O técnico recordou também o pai e confessou que Virgolino de Jesus já não soube que ele era treinador do Sporting: a doença já não lhe permitia ter esse discernimento.

Jorge Jesus falou dos amigos, confessou que preza ver famílias com muitos filhos e disse que tem três, mas «gostava de ter o dobro». «Adoro ver uma mulher grávida, adoro», acrescentou.

Por falar em crianças, o técnico garantiu que nunca foi insultado na rua por trocar o Benfica pelo Sporting, mas que houve situações depois dessa transferência que o marcaram. «Houve miúdos com pais que me pediam um autógrafo ou uma fotografia, perguntavam-me porque deixei o Benfica e começavam a chorar. Aí percebi que essas crianças tinham crescido comigo a ser o treinador do Benfica e que a minha mudança tinha mexido muito com elas.»
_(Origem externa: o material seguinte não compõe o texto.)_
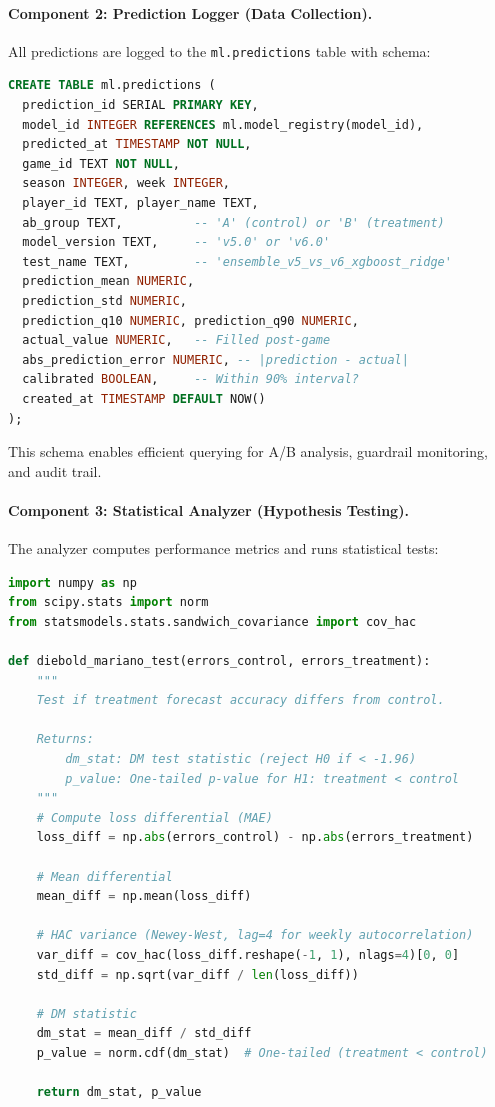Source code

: \paragraph{Component 2: Prediction Logger (Data Collection).}
All predictions are logged to the \texttt{ml.predictions} table with schema:

\begin{lstlisting}[language=SQL, style=codestyle, caption={A/B test prediction logging schema}]
CREATE TABLE ml.predictions (
  prediction_id SERIAL PRIMARY KEY,
  model_id INTEGER REFERENCES ml.model_registry(model_id),
  predicted_at TIMESTAMP NOT NULL,
  game_id TEXT NOT NULL,
  season INTEGER, week INTEGER,
  player_id TEXT, player_name TEXT,
  ab_group TEXT,          -- 'A' (control) or 'B' (treatment)
  model_version TEXT,     -- 'v5.0' or 'v6.0'
  test_name TEXT,         -- 'ensemble_v5_vs_v6_xgboost_ridge'
  prediction_mean NUMERIC,
  prediction_std NUMERIC,
  prediction_q10 NUMERIC, prediction_q90 NUMERIC,
  actual_value NUMERIC,   -- Filled post-game
  abs_prediction_error NUMERIC, -- |prediction - actual|
  calibrated BOOLEAN,     -- Within 90% interval?
  created_at TIMESTAMP DEFAULT NOW()
);
\end{lstlisting}

This schema enables efficient querying for A/B analysis, guardrail monitoring, and audit trail.

\paragraph{Component 3: Statistical Analyzer (Hypothesis Testing).}
The analyzer computes performance metrics and runs statistical tests:

\begin{lstlisting}[language=Python, style=codestyle, caption={Diebold-Mariano test implementation}]
import numpy as np
from scipy.stats import norm
from statsmodels.stats.sandwich_covariance import cov_hac

def diebold_mariano_test(errors_control, errors_treatment):
    """
    Test if treatment forecast accuracy differs from control.

    Returns:
        dm_stat: DM test statistic (reject H0 if < -1.96)
        p_value: One-tailed p-value for H1: treatment < control
    """
    # Compute loss differential (MAE)
    loss_diff = np.abs(errors_control) - np.abs(errors_treatment)

    # Mean differential
    mean_diff = np.mean(loss_diff)

    # HAC variance (Newey-West, lag=4 for weekly autocorrelation)
    var_diff = cov_hac(loss_diff.reshape(-1, 1), nlags=4)[0, 0]
    std_diff = np.sqrt(var_diff / len(loss_diff))

    # DM statistic
    dm_stat = mean_diff / std_diff
    p_value = norm.cdf(dm_stat)  # One-tailed (treatment < control)

    return dm_stat, p_value
\end{lstlisting}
Pelo caminho falou dos amigos. «Não gosto de viajar. A maior parte das pessoas adora, eu não gosto. Gosto de ficar em casa, com os amigos ou sozinho. Gosto muito de estar sozinho.»

Muitos dos amigos estão na equipa técnica e com esses Jesus admite não ser uma pessoa fácil. «Se eu ligar às três da manhã a um adjunto meu, ele sabe que não pode ter o telefone desligado. Não acontece ligar muitas vezes a essa hora, mas já aconteceu. Sobretudo quando perco, e porque não durmo, preciso de falar com eles para perceber o que aconteceu.»

De resto, Jesus admitiu que sempre orientou a sua vida de acordo com as especificidades do futebol.

«Nunca toquei numa gota de wiskey. Nem com Coca-Cola. Nada. Nunca bebi uma aguardante. Bebidas brancas não sei o que isso seja. Um dia disseram-me que fazem mal para quem queria ser jogador de futebol e fiquei com essa ideia para sempre. Álcool só bebo um copo de vinho ao jantar, mais nada», referiu.

«Entrei pela primeira vez numa discoteca quando tinha 27 anos. Eu sei que os meus jogadores gostavam de poder ir a uma discoteca e ser como os outros jovens, mas eles não são como os outros. Têm responsabilidades. Podem ir à discoteca no dia certo. Nos outros dias têm de descansar. Muitas vezes digo aos meus jogadores: atenção, tu tens um bebé, mas tens de descansar, se ele chorar durante a noite, diz à tua esposa para cuidar dele. Eu quando fui pai dormia num quarto à parte e a minha mulher ficava com os bebés noutro quarto. Eu precisava de descansar porque eu é que sustentava a família.»

Para terminar, Jorge Jesus recordou também duas histórias caricatas.

A primeira quando um homem lhe apontou uma arma à cabeça.

«Estava em Felgueiras, onde era um treinador de Lisboa a treinar uma equipa do Norte. Era um mouro. Um dia estava a dar o treino, entra um homem pelo campo, encosta-me uma arma à cabeça e diz: vai-te embora, mouro. Era um cobrador de quotas. O presidente conhecia-o, disse-lhe para baixar a arma, ele lá baixou, depois foi levado para fora do campo e foi despedido.»

Outra história aconteceu quando treinava o Belenenses e o norte-americano 50 Cent. estava a fazer um ensaio no Restelo.

«Eu cheguei ao treino e era um barulhão que não podia estar-se ali. Disse logo que tinham de sair. Ah, e tal, mas eles pagaram um grande cachet para estar aqui. Disse que não queria saber, que eles tinham de sair dali. Dirigi-me ao palco e disse para irem embora, que não podiam estar ali. Ele era um grande artista internacional e ficou ofendido por eu estar a dar-lhe ordens, devia estar a pensar que era aquele tipo para falar com ele assim. Foi-se embora chateado e já não houve ensaio.»